Every line with the string "páginas" should be copied from the data.

Extracted entries >>
#####

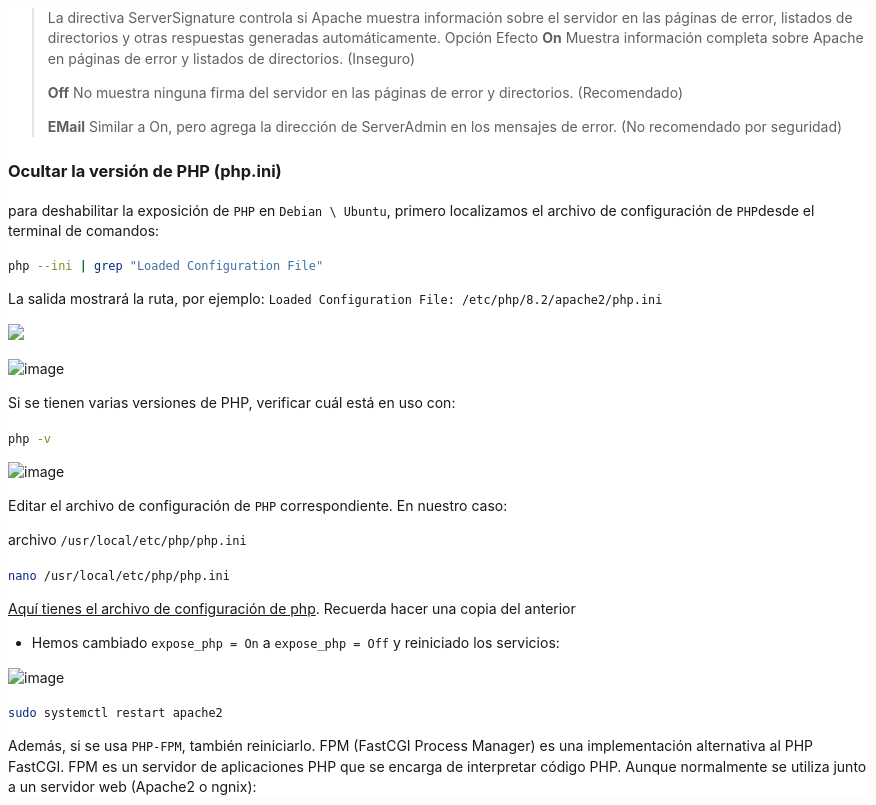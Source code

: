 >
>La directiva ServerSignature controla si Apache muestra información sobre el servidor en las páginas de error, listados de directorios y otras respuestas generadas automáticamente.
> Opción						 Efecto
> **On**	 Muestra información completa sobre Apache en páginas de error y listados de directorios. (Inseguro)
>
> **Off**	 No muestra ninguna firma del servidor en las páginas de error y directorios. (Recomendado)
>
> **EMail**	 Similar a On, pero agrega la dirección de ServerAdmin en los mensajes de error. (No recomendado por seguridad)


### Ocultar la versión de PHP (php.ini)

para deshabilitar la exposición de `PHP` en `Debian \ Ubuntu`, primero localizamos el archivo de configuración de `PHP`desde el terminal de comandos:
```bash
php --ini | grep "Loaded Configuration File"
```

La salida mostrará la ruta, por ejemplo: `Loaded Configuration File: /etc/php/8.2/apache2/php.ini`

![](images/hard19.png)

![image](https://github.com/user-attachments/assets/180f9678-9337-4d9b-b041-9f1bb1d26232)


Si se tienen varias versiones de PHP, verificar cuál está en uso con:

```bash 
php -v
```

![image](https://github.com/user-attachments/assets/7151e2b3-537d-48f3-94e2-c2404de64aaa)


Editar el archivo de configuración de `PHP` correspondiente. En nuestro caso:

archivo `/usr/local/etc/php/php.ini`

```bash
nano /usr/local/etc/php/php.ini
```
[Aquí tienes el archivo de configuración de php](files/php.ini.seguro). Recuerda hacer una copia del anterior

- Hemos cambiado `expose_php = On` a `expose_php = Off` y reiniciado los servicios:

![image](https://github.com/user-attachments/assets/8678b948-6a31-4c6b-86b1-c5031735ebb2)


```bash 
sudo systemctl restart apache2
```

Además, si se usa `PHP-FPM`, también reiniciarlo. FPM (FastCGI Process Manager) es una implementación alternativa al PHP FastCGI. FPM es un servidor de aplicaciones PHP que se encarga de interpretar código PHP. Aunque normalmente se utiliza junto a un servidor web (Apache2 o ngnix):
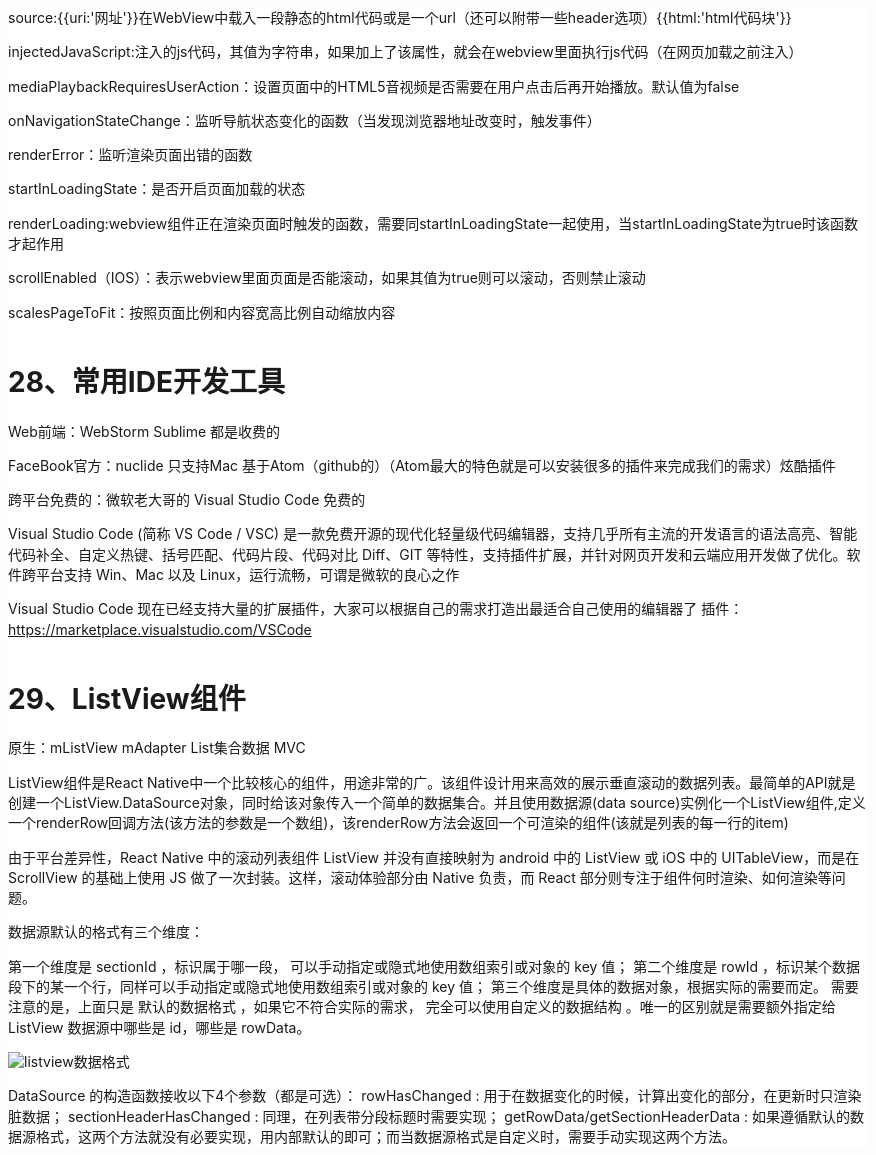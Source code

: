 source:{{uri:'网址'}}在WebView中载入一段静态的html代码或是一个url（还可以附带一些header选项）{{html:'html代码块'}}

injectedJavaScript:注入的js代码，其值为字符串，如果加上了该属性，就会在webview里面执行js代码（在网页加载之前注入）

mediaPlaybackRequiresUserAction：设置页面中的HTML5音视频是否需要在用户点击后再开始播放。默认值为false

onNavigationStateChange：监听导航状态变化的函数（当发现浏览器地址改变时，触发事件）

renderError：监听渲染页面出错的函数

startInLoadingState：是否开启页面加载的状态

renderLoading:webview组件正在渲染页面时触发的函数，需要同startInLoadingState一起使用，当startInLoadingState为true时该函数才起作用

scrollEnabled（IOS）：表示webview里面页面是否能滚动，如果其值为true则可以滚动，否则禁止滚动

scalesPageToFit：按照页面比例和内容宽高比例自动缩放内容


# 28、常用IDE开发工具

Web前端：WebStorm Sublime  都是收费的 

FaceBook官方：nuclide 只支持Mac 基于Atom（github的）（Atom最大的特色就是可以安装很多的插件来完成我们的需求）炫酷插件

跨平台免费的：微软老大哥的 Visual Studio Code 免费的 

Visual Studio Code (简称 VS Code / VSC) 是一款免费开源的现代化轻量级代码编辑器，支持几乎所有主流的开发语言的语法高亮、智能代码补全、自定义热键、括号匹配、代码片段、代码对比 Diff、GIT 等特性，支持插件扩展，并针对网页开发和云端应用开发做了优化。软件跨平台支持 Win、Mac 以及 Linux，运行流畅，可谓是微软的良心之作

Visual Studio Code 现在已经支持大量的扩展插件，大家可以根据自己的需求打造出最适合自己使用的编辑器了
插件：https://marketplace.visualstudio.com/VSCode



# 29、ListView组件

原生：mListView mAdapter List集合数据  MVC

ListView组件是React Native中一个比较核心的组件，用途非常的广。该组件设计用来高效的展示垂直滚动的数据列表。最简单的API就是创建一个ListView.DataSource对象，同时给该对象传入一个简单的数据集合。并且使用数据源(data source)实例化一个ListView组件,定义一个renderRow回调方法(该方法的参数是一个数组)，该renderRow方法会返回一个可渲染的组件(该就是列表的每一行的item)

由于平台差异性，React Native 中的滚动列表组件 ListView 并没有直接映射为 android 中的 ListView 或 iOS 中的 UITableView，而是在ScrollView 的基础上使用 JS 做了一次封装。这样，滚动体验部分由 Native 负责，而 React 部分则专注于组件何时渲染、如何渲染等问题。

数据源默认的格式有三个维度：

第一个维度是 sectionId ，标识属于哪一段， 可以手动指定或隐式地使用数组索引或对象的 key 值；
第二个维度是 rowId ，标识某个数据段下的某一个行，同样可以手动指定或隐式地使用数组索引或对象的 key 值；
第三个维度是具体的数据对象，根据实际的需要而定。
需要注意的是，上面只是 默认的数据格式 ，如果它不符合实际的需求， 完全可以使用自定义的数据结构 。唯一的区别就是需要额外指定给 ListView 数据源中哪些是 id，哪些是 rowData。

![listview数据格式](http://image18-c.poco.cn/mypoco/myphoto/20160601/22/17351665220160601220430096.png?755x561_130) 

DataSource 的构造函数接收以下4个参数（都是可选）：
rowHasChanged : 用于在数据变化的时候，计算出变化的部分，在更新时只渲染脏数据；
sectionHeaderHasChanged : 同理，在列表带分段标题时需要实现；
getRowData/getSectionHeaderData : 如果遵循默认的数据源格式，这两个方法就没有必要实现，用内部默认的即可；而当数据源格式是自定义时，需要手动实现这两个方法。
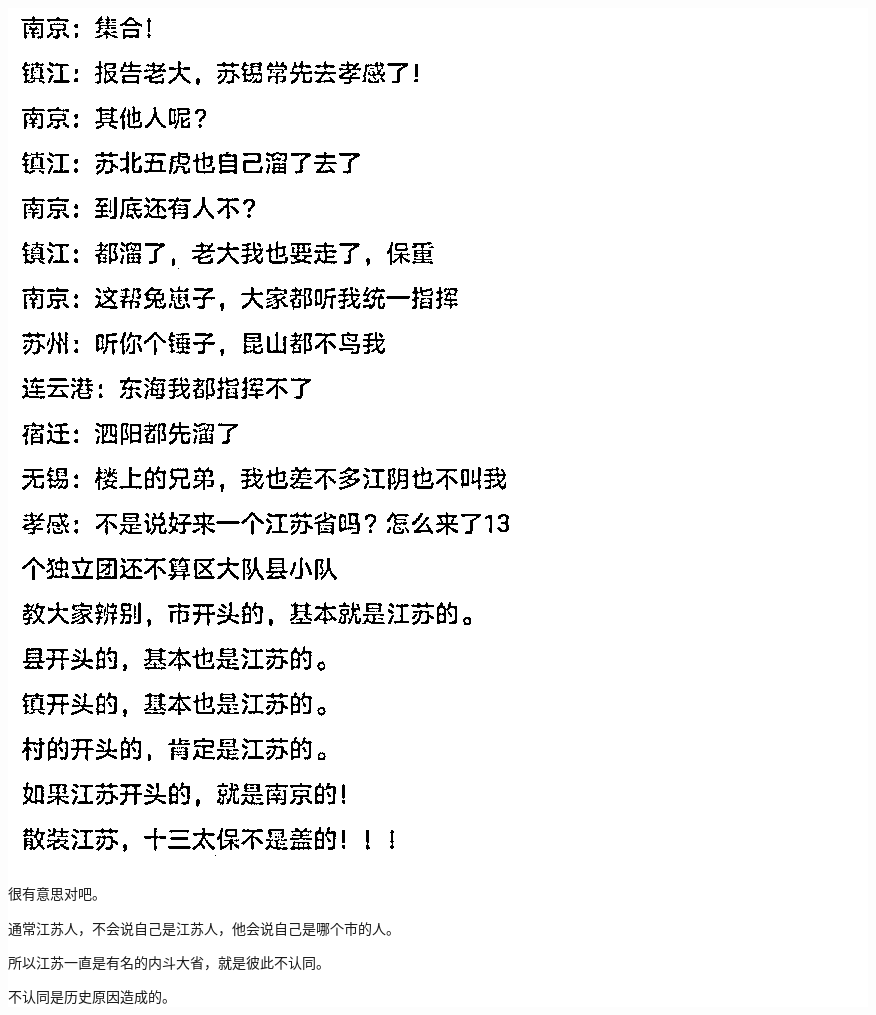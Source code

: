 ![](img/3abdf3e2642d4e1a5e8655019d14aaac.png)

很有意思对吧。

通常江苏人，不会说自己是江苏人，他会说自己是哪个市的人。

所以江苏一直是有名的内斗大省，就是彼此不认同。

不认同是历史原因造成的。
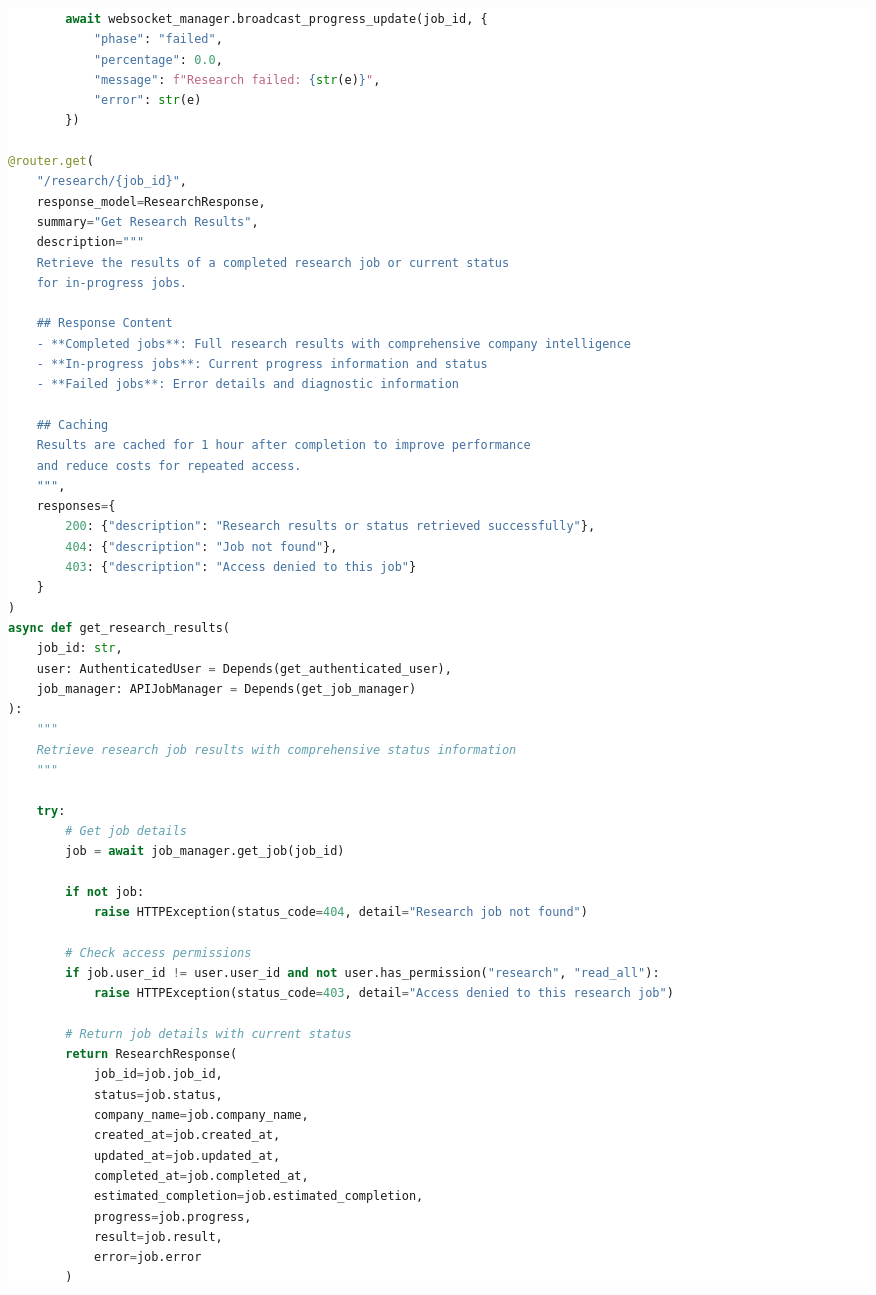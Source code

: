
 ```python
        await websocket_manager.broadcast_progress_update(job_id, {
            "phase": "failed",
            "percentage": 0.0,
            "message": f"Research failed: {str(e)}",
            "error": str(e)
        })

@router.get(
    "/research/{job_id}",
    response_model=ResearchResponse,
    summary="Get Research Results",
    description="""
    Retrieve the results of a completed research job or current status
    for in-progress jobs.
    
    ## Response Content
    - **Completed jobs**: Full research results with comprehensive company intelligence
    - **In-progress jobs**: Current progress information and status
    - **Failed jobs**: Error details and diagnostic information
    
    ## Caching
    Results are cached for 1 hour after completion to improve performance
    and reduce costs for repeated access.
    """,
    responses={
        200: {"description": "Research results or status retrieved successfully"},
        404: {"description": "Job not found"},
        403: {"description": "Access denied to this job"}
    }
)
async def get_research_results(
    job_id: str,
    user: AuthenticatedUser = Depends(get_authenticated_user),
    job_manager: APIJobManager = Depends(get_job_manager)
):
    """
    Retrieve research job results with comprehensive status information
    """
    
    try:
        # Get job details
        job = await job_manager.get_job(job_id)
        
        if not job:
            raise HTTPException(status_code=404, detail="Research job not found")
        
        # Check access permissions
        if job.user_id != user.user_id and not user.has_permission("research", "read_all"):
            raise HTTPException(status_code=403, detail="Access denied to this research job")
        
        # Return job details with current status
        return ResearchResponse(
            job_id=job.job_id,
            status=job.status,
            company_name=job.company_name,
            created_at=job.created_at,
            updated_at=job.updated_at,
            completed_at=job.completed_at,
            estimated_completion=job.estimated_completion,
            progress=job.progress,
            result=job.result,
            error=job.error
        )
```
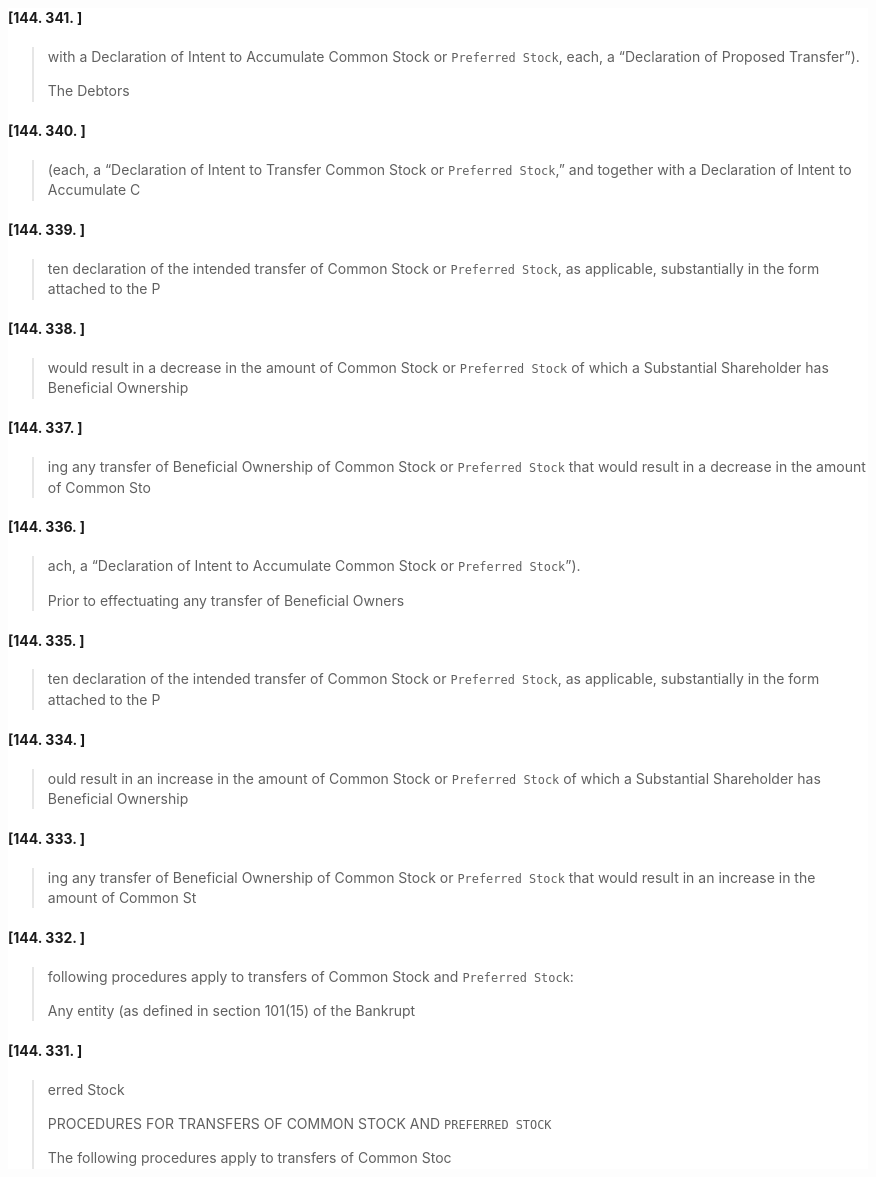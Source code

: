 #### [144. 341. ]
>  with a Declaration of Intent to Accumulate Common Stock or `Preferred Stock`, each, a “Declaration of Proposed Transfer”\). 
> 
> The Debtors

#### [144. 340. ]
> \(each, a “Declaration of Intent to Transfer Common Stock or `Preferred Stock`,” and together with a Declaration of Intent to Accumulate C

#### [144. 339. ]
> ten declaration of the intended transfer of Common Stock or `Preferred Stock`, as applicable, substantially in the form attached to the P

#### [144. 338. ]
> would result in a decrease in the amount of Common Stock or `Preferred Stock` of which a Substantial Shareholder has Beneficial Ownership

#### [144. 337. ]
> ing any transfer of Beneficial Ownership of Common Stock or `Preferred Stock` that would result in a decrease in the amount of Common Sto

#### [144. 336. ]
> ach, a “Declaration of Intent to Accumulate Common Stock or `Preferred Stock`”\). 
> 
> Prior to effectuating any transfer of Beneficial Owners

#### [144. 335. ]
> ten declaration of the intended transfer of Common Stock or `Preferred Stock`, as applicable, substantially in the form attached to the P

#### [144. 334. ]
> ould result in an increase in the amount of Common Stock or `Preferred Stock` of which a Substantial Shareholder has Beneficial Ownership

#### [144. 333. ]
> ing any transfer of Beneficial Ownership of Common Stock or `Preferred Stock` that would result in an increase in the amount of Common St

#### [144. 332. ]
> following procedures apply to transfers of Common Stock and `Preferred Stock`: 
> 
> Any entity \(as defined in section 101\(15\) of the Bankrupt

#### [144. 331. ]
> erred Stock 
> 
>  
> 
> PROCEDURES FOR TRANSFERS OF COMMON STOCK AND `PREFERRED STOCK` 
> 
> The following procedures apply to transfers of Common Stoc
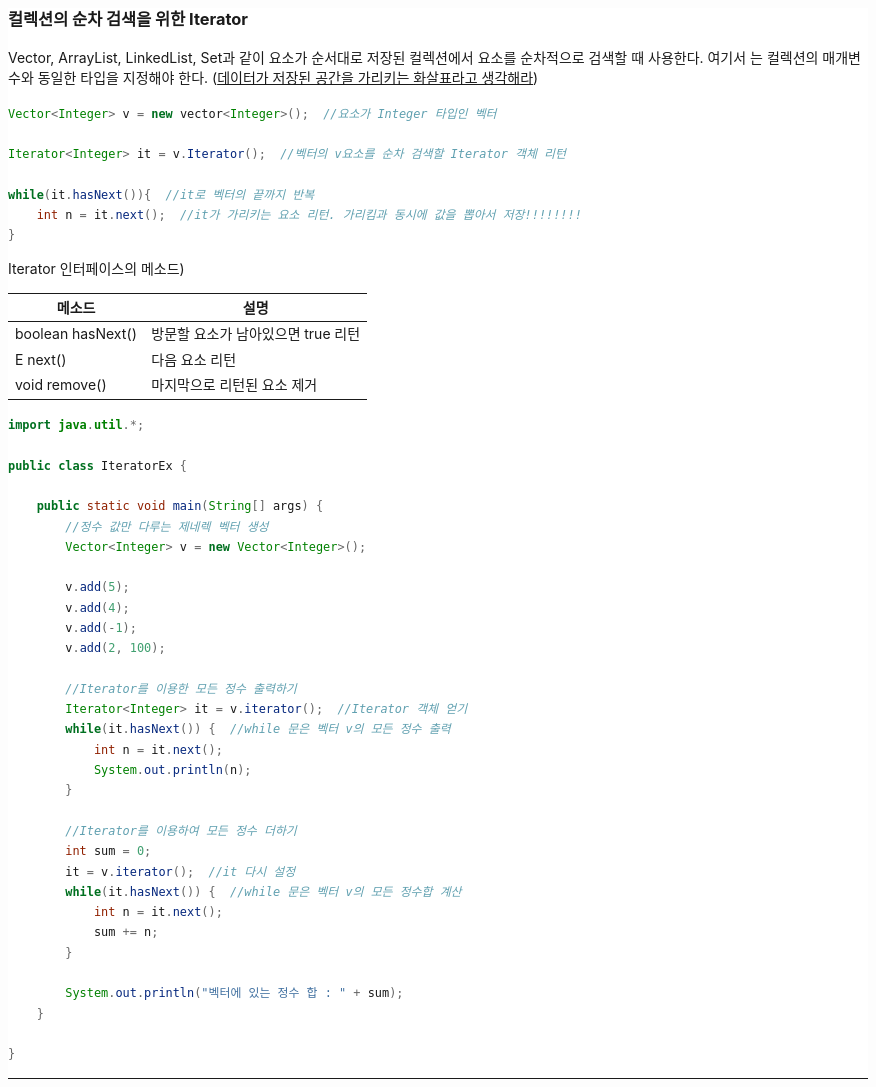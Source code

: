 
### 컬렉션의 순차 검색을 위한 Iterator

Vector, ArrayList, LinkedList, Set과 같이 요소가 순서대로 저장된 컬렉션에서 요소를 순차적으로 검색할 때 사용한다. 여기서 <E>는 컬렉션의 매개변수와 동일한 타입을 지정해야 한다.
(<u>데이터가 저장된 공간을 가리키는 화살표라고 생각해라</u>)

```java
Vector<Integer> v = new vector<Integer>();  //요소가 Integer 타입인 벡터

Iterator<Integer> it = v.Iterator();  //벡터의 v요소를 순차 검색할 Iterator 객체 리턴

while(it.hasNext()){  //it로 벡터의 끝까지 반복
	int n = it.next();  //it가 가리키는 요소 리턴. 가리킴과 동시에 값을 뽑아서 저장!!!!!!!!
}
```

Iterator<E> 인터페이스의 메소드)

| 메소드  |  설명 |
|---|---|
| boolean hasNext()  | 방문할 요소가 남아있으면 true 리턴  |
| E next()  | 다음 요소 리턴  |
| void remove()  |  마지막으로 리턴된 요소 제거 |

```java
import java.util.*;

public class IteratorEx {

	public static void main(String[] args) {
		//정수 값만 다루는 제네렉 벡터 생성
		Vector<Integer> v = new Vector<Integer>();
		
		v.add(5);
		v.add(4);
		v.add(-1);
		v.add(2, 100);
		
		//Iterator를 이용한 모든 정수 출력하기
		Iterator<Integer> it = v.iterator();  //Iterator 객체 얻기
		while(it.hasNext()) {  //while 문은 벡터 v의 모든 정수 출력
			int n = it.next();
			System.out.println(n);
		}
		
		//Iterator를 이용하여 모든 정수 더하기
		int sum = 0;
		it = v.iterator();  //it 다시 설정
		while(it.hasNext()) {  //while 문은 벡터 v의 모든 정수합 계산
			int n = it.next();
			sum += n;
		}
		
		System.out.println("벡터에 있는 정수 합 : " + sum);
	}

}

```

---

#####

Written response >>
>La directiva ServerSignature controla si Apache muestra información sobre el servidor en las páginas de error, listados de directorios y otras respuestas generadas automáticamente.
> **On**	 Muestra información completa sobre Apache en páginas de error y listados de directorios. (Inseguro)
> **Off**	 No muestra ninguna firma del servidor en las páginas de error y directorios. (Recomendado)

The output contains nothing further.